Mit Romanverfilmungen tue ich mich im Allgemeinen schwer. Es ist nie möglich, dass Buch in seiner Gänze und seinem Verständnis zu erfassen. Allerdings ist bei der Umsetzung viel zu beachten, zwischen dem einfachen Abschreiben eines Buches, das zumeist kurz ist, der erste Harry Potter Band ist dabei ein gutes Beispiel, oder auch der meist komplexeren Neuinterpretation eines vielseitigen Werkes.

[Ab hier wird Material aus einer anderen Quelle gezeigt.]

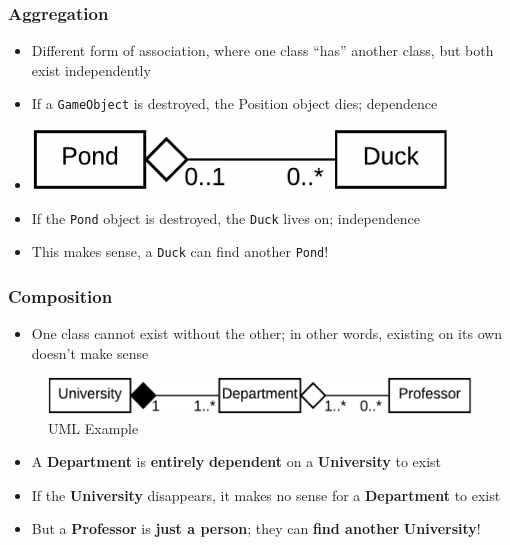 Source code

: \documentclass[]{article}
\providecommand{\tightlist}{%
  \setlength{\itemsep}{0pt}\setlength{\parskip}{0pt}}
\begin{document}
\hypertarget{aggregation}{%
\subsubsection{Aggregation}\label{aggregation}}

\begin{itemize}
\tightlist
\item
  Different form of association, where one class ``has'' another class,
  but both exist independently
\item
  If a \texttt{GameObject} is destroyed, the Position object dies;
  dependence
\item
  \includegraphics{images/uml7.png}
\item
  If the \texttt{Pond} object is destroyed, the \texttt{Duck} lives on;
  independence
\item
  This makes sense, a \texttt{Duck} can find another \texttt{Pond}!
\end{itemize}

\hypertarget{composition}{%
\subsubsection{Composition}\label{composition}}

\begin{itemize}
\tightlist
\item
  One class cannot exist without the other; in other words, existing on
  its own doesn't make sense
\end{itemize}

\begin{figure}
\centering
\includegraphics{images/uml8.png}
\caption{UML Example}
\end{figure}

\begin{itemize}
\item
  A \textbf{Department} is \textbf{entirely} \textbf{dependent} on a
  \textbf{University} to exist
\item
  If the \textbf{University} disappears, it makes no sense for a
  \textbf{Department} to exist
\item
  But a \textbf{Professor} is \textbf{just a person}; they can
  \textbf{find another} \textbf{University}!
\end{itemize}
\end{document}
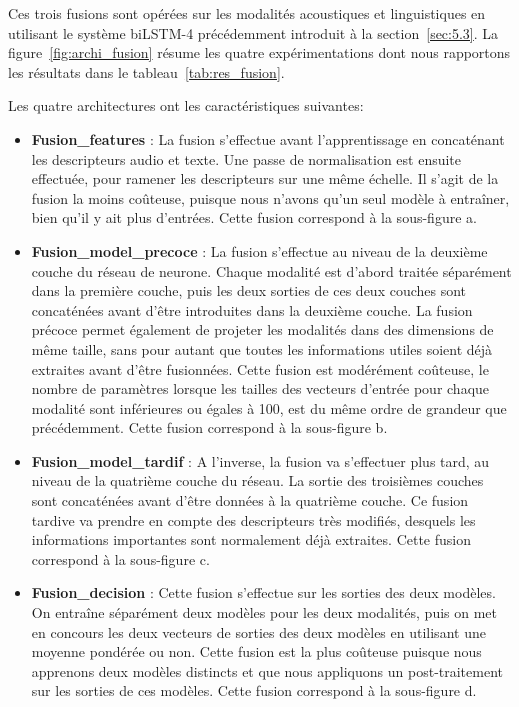 Ces trois fusions sont opérées sur les modalités acoustiques et linguistiques en utilisant le système biLSTM-4 précédemment introduit à la section~\ref{sec:5.3}. La figure~\ref{fig:archi_fusion} résume les quatre expérimentations dont nous rapportons les résultats dans le tableau~\ref{tab:res_fusion}.



Les quatre architectures ont les caractéristiques suivantes:
\begin{itemize}
  \item \textbf{Fusion\_features} : La fusion s'effectue avant l'apprentissage en concaténant les descripteurs audio et texte. Une passe de normalisation est ensuite effectuée, pour ramener les descripteurs sur une même échelle. Il s'agit de la fusion la moins coûteuse, puisque nous n'avons qu'un seul modèle à entraîner, bien qu'il y ait plus d'entrées. Cette fusion correspond à la sous-figure a.
  \item \textbf{Fusion\_model\_precoce} : La fusion s'effectue  au niveau de la deuxième couche du réseau de neurone. Chaque modalité est d'abord traitée séparément dans la première couche, puis les deux sorties de ces deux couches sont concaténées avant d'être introduites dans la deuxième couche. La fusion précoce permet également de projeter les modalités dans des dimensions de même taille, sans pour autant que toutes les informations utiles soient déjà extraites avant d'être fusionnées. Cette fusion est modérément coûteuse, le nombre de paramètres lorsque les tailles des vecteurs d'entrée pour chaque modalité sont inférieures ou égales à 100, est du même ordre de grandeur que précédemment. Cette fusion correspond à la sous-figure b.
  \item \textbf{Fusion\_model\_tardif} : A l'inverse, la fusion va s'effectuer plus tard, au niveau de la quatrième couche du réseau. La sortie des troisièmes couches sont concaténées avant d'être données à la quatrième couche. Ce fusion tardive va prendre en compte des descripteurs très modifiés, desquels les informations importantes sont normalement déjà extraites. Cette fusion correspond à la sous-figure c.
  \item \textbf{Fusion\_decision} : Cette fusion s'effectue sur les sorties des deux modèles. On entraîne séparément deux modèles pour les deux modalités, puis on met en concours les deux vecteurs de sorties des deux modèles en utilisant une moyenne pondérée ou non. Cette fusion est la plus coûteuse puisque nous apprenons deux modèles distincts et que nous appliquons un post-traitement sur les sorties de ces modèles. Cette fusion correspond à la sous-figure d.
\end{itemize}

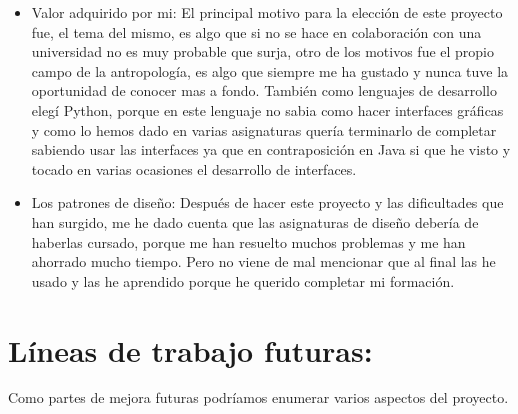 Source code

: \begin{itemize}
\item Valor adquirido por mi: 
El principal motivo para la elección de este proyecto fue, el tema del mismo, es algo que si no se hace en colaboración con una universidad no es muy probable que surja, otro de los motivos fue el propio campo de la antropología, es algo que siempre me ha gustado y nunca tuve la oportunidad de conocer mas a fondo.
También como lenguajes de desarrollo elegí Python, porque en este lenguaje no sabia como hacer interfaces gráficas y como lo hemos dado en varias asignaturas quería terminarlo de completar sabiendo usar las interfaces ya que en contraposición en Java si que he visto y tocado en varias ocasiones el desarrollo de interfaces.

\item Los patrones de diseño:
Después de hacer este proyecto y las dificultades que han surgido, me he dado cuenta que las asignaturas de diseño debería de haberlas cursado, porque me han resuelto muchos problemas y me han ahorrado mucho tiempo.
Pero no viene de mal mencionar que al final las he usado y las he aprendido porque he querido completar mi formación.


\end{itemize}



\section{Líneas de trabajo futuras:}
Como partes de mejora futuras podríamos enumerar varios aspectos del proyecto.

"Die Tribute von Panem: The Hunger Games" ist wohl eher letzters, auch wenn eine gewisse Fusion der beiden unübersehbar ist. Ross hat aber nicht nur mit den Problemen von Columbus & Co zu kämpfen, sondern auch der Schwierigkeit eines Ich - Erzählers. Die Emotionswelt der Protagonistin in diesem Fall auch nur im Ansatz zu erfassen, ist beinah unmöglich.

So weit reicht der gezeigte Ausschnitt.